- Task item:
Could you return every record below word for word, leaving out the pictures?

══════════════════════════════

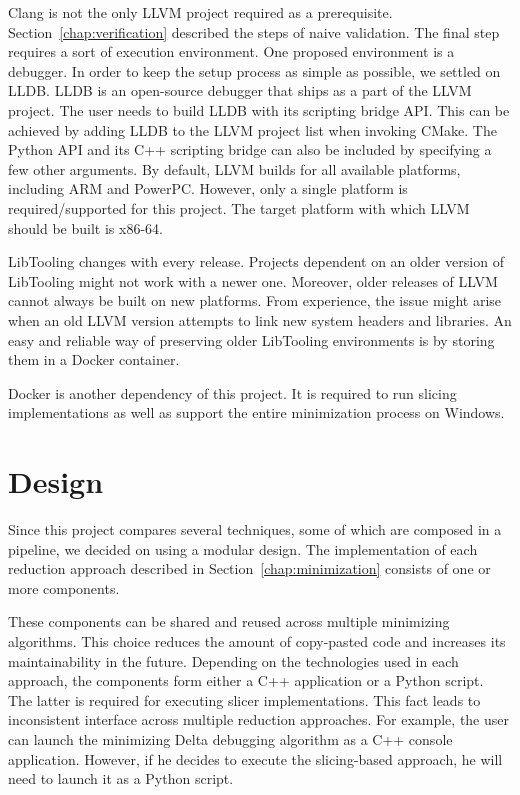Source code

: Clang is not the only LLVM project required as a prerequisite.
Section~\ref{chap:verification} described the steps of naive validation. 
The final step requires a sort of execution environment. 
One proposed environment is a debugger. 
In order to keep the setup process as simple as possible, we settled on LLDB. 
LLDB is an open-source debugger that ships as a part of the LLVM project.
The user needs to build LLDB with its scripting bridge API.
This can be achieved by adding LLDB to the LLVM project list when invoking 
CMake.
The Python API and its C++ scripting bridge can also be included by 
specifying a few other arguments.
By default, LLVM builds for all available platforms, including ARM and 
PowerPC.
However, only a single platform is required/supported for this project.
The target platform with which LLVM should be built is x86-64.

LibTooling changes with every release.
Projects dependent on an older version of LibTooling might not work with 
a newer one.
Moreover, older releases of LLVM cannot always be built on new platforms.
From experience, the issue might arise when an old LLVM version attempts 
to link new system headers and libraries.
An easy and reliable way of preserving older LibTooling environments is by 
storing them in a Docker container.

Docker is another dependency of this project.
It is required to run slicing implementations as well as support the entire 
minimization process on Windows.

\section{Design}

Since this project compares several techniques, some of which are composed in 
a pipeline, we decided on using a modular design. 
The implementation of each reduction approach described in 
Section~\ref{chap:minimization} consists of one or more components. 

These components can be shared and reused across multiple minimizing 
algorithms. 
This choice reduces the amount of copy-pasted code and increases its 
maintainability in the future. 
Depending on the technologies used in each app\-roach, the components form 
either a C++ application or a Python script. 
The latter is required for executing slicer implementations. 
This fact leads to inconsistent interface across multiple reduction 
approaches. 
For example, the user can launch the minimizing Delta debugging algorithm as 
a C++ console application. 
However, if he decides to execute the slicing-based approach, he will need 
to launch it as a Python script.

══════════════════════════════

- Written solution:
Source code

: Clang is not the only LLVM project required as a prerequisite.
Section~\ref{chap:verification} described the steps of naive validation. 
The final step requires a sort of execution environment. 
One proposed environment is a debugger. 
In order to keep the setup process as simple as possible, we settled on LLDB. 
LLDB is an open-source debugger that ships as a part of the LLVM project.
The user needs to build LLDB with its scripting bridge API.
This can be achieved by adding LLDB to the LLVM project list when invoking 
CMake.
The Python API and its C++ scripting bridge can also be included by 
specifying a few other arguments.
By default, LLVM builds for all available platforms, including ARM and 
PowerPC.
However, only a single platform is required/supported for this project.
The target platform with which LLVM should be built is x86-64.

LibTooling changes with every release.
Projects dependent on an older version of LibTooling might not work with 
a newer one.
Moreover, older releases of LLVM cannot always be built on new platforms.
From experience, the issue might arise when an old LLVM version attempts 
to link new system headers and libraries.
An easy and reliable way of preserving older LibTooling environments is by 
storing them in a Docker container.

Docker is another dependency of this project.
It is required to run slicing implementations as well as support the entire 
minimization process on Windows.

\section{Design}

Since this project compares several techniques, some of which are composed in 
a pipeline, we decided on using a modular design. 
The implementation of each reduction approach described in 
Section~\ref{chap:minimization} consists of one or more components. 

These components can be shared and reused across multiple minimizing 
algorithms. 
This choice reduces the amount of copy-pasted code and increases its 
maintainability in the future. 
Depending on the technologies used in each app\-roach, the components form 
either a C++ application or a Python script. 
The latter is required for executing slicer implementations. 
This fact leads to inconsistent interface across multiple reduction 
approaches. 
For example, the user can launch the minimizing Delta debugging algorithm as 
a C++ console application. 
However, if he decides to execute the slicing-based approach, he will need 
to launch it as a Python script.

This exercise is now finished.